FDD & Legal

FDD Item 5 (Initial Fees)

Also known as:Item 5Initial Franchise Fee Disclosure
Definition

The FDD section that discloses the initial franchise fee and any other fees the franchisee pays before opening — including the amount, when each payment is due, and whether any portion is refundable.

What it means in practice

Item 5 of the FDD covers all upfront payments a franchisee makes to the franchisor before opening their unit. The most prominent line is the initial franchise fee — typically $20,000-$60,000 for service and retail franchises, $35,000-$75,000 for food service.

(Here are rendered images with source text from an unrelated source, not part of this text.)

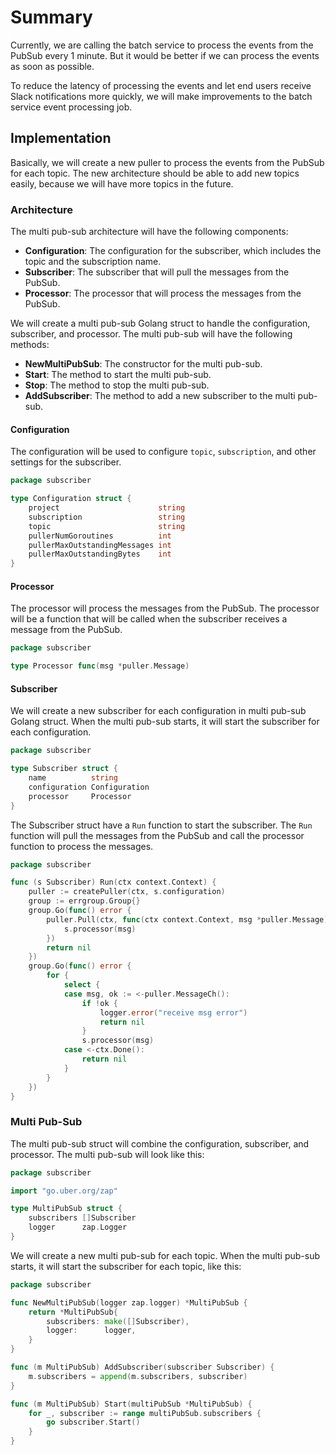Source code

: # Summary

Currently, we are calling the batch service to process the events from the PubSub every 1 minute. But it would be better
if we can process the events as soon as possible.

To reduce the latency of processing the events and let end users receive Slack notifications more quickly, we will make
improvements to the batch service event processing job.

## Implementation

Basically, we will create a new puller to process the events from the PubSub for each topic. The new architecture should
be able to add new topics easily, because we will have more topics in the future.

### Architecture

The multi pub-sub architecture will have the following components:

- **Configuration**: The configuration for the subscriber, which includes the topic and the subscription name.
- **Subscriber**: The subscriber that will pull the messages from the PubSub.
- **Processor**: The processor that will process the messages from the PubSub.

We will create a multi pub-sub Golang struct to handle the configuration, subscriber, and processor. The multi pub-sub
will have the following methods:

- **NewMultiPubSub**: The constructor for the multi pub-sub.
- **Start**: The method to start the multi pub-sub.
- **Stop**: The method to stop the multi pub-sub.
- **AddSubscriber**: The method to add a new subscriber to the multi pub-sub.

#### Configuration

The configuration will be used to configure `topic`, `subscription`, and other settings for the subscriber.

```go
package subscriber

type Configuration struct {
	project                      string
	subscription                 string
	topic                        string
	pullerNumGoroutines          int
	pullerMaxOutstandingMessages int
	pullerMaxOutstandingBytes    int
}

```

#### Processor

The processor will process the messages from the PubSub. The processor will be a function that will be called when the
subscriber receives a message from the PubSub.

```go
package subscriber

type Processor func(msg *puller.Message)

```

#### Subscriber

We will create a new subscriber for each configuration in multi pub-sub Golang struct. When the multi pub-sub starts, it
will start the subscriber for each configuration.

```go
package subscriber

type Subscriber struct {
	name          string
	configuration Configuration
	processor     Processor
}

```

The Subscriber struct have a `Run` function to start the subscriber. The `Run` function will pull the messages from the
PubSub and call the processor function to process the messages.

```go
package subscriber

func (s Subscriber) Run(ctx context.Context) {
	puller := createPuller(ctx, s.configuration)
	group := errgroup.Group{}
	group.Go(func() error {
		puller.Pull(ctx, func(ctx context.Context, msg *puller.Message) {
			s.processor(msg)
		})
		return nil
	})
	group.Go(func() error {
		for {
			select {
			case msg, ok := <-puller.MessageCh():
				if !ok {
					logger.error("receive msg error")
					return nil
				}
				s.processor(msg)
			case <-ctx.Done():
				return nil
			}
		}
	})
}

```

### Multi Pub-Sub

The multi pub-sub struct will combine the configuration, subscriber, and processor. The multi pub-sub will look like
this:

```go
package subscriber

import "go.uber.org/zap"

type MultiPubSub struct {
	subscribers []Subscriber
	logger      zap.Logger
}

```

We will create a new multi pub-sub for each topic. When the multi pub-sub starts, it will start the subscriber for each
topic, like this:

```go
package subscriber

func NewMultiPubSub(logger zap.logger) *MultiPubSub {
	return *MultiPubSub{
		subscribers: make([]Subscriber),
		logger:      logger,
	}
}

func (m MultiPubSub) AddSubscriber(subscriber Subscriber) {
	m.subscribers = append(m.subscribers, subscriber)
}

func (m MultiPubSub) Start(multiPubSub *MultiPubSub) {
	for _, subscriber := range multiPubSub.subscribers {
		go subscriber.Start()
	}
}
```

Beyond the initial fee, Item 5 also discloses any other pre-opening payments: training fees, technology setup fees, opening assistance fees, transfer fees from a prior franchisee, and similar one-time costs. Each must be itemized with the amount, payment timing, and any refund conditions.

Item 5 is paired with Item 6 (recurring/contingent fees) and Item 7 (total estimated initial investment, including third-party costs). Together these three items determine how a candidate evaluates the financial commitment.

A common Item 5 mistake is under-pricing the initial franchise fee out of nervousness. Setting the fee below your real onboarding cost signals a low-value system to serious operators while attracting under-capitalized candidates who fail in year two.